We want to optimize (= speed up) how menu_router_build() writes information into the menu_router table.
This will speed up not only explicitly requested menu rebuilds, but also content type configuration form submits, views configuration submits, and other things.
This issue going into D8 is a requirement for
#1170278: Introduce hook_menu_router_update()
menu_router vs menu_links
A menu rebuild consists of two parts (in D6 / D7):
- menu_router_build(), dealing with the menu_router table.
- Invoke hook_menu() on all modules. -> not discussed here.
- Update the menu_router table, with the information from hook_menu().
- _menu_navigation_links_rebuild(), dealing with the menu_links table.
-> discussed elsewhere
All of these need optimization, but the second one is dealt with in another issue,
#1010480: Optimize _menu_navigation_links_rebuild()
In this issue we only discuss how the data is saved into the menu_router table.
Drupal versions: D6 big speedup, D7/D8 do also benefit
The improvement has the biggest benefit for Drupal 6.
However, also D7 and D8 can benefit.
Diff-based optimization approach
In original D6, menu_router_build will erase the entire menu_router table, and then rewrite it row by row.
In original D7 / D8, menu_router_build will also erase the table, but then rewrite it in a few big queries, each writing a bunch of rows. This is faster than D6, but can still be improved.
The patches (see below) does a big select query, to compare the table contents with the new data and build a diff (rows to insert, rows to update, rows to delete).
In an average case, this diff will be just a few rows.

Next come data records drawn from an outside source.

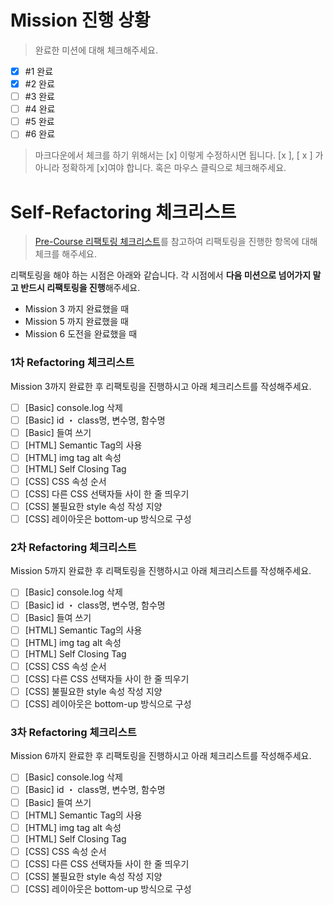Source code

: # Mission 진행 상황 
> 완료한 미션에 대해 체크해주세요.

- [x] #1 완료
- [x] #2 완료
- [ ] #3 완료
- [ ] #4 완료
- [ ] #5 완료
- [ ] #6 완료

> 마크다운에서 체크를 하기 위해서는 [x] 이렇게 수정하시면 됩니다. [x ], [ x ] 가 아니라 정확하게 [x]여야 합니다. 혹은 마우스 클릭으로 체크해주세요.

# Self-Refactoring 체크리스트
> [Pre-Course 리팩토링 체크리스트](https://www.notion.so/wecode/Pre-Course-Refactoring-869f50bf6a934db98573229c600043ee#2fc08d22932f4f81870d14820a7cb5a3)를 참고하여 리팩토링을 진행한 항목에 대해 체크를 해주세요.

리팩토링을 해야 하는 시점은 아래와 같습니다. 각 시점에서 **다음 미션으로 넘어가지 말고 반드시 리팩토링을 진행**해주세요.
- Mission 3 까지 완료했을 때
- Mission 5 까지 완료했을 때
- Mission 6 도전을 완료했을 때

### 1차 Refactoring 체크리스트
Mission 3까지 완료한 후 리팩토링을 진행하시고 아래 체크리스트를 작성해주세요.
- [ ] [Basic] console.log 삭제
- [ ] [Basic] id ・ class명, 변수명, 함수명
- [ ] [Basic] 들여 쓰기
- [ ] [HTML] Semantic Tag의 사용
- [ ] [HTML] img tag alt 속성
- [ ] [HTML] Self Closing Tag
- [ ] [CSS] CSS 속성 순서
- [ ] [CSS] 다른 CSS 선택자들 사이 한 줄 띄우기
- [ ] [CSS] 불필요한 style 속성 작성 지양
- [ ] [CSS] 레이아웃은 bottom-up 방식으로 구성

### 2차 Refactoring 체크리스트
Mission 5까지 완료한 후 리팩토링을 진행하시고 아래 체크리스트를 작성해주세요.
- [ ] [Basic] console.log 삭제
- [ ] [Basic] id ・ class명, 변수명, 함수명
- [ ] [Basic] 들여 쓰기
- [ ] [HTML] Semantic Tag의 사용
- [ ] [HTML] img tag alt 속성
- [ ] [HTML] Self Closing Tag
- [ ] [CSS] CSS 속성 순서
- [ ] [CSS] 다른 CSS 선택자들 사이 한 줄 띄우기
- [ ] [CSS] 불필요한 style 속성 작성 지양
- [ ] [CSS] 레이아웃은 bottom-up 방식으로 구성

### 3차 Refactoring 체크리스트
Mission 6까지 완료한 후 리팩토링을 진행하시고 아래 체크리스트를 작성해주세요.
- [ ] [Basic] console.log 삭제
- [ ] [Basic] id ・ class명, 변수명, 함수명
- [ ] [Basic] 들여 쓰기
- [ ] [HTML] Semantic Tag의 사용
- [ ] [HTML] img tag alt 속성
- [ ] [HTML] Self Closing Tag
- [ ] [CSS] CSS 속성 순서
- [ ] [CSS] 다른 CSS 선택자들 사이 한 줄 띄우기
- [ ] [CSS] 불필요한 style 속성 작성 지양
- [ ] [CSS] 레이아웃은 bottom-up 방식으로 구성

It will then execute the diff.
The diff data can be made available to other processes, such as _menu_navigation_links_rebuild(). This is to be discussed in another issue.
#1170278: Introduce hook_menu_router_update()
Memory considerations
It was argued that the diff-based approach could have an unacceptable cost in memory, by loading the full menu router with a big SELECT. This would affect both PHP memory and SQL memory.
However: There are already other situations in Drupal where we load the full menu router table, or something as big as it:
- During menu rebuild, we do a module_invoke_all() on hook_menu(). The data generated this way will become the new menu_router, so it has more or less the same size.
- Building the admin menu (contrib) will load something as big as menu_router (both SQL and PHP memory). The same, if we want to show a fully expanded system navigation menu.
- The form for editing the admin menu or system navigation menu. Building this form needs to load a menu with around as many items as the menu_router table.
Benchmarking: Distinguish different parts of menu rebuild.
We need to make sure to benchmark the different parts of menu rebuild separately.
While the above patch does optimize what it's designed for by sth like factor 10, it does have no effects on invocation of hook_menu, or on rebuild of menu_links. So finally the menu rebuild might be around 1/3 faster.
Original text (quite out of date)
As can be seen in various discussions on this site, the function menu_router is a major cause of trouble. See
menu_link_save making multiple (60+) duplicate queries on admin/build/modules
menu_rebuild causes site to lock up
No-op and slow queries during menu rebuild
etc, or try a google search to find more people complain (some of them being duplicates, if I remember right).
Looking at query logs and stack traces, it seems to me that the implementation is far from optimal. For instance, _menu_update_parental_status is called tons of times, and each call causes a SELECT query.
Now, this my naive idea of a decent implementation:
- One big query to load the menu_links and menu_router tables into php arrays.
- Do some computations (without any database queries!!).
- Write the changes to the DB, if any.
- Add some locking mechanics to prevent other requests from doing a menu_rebuild at the same time, or whatever other bad things might happen. But, please don't wait for the locking framework for long operations.
This would save us a lot of queries for this frequent operation.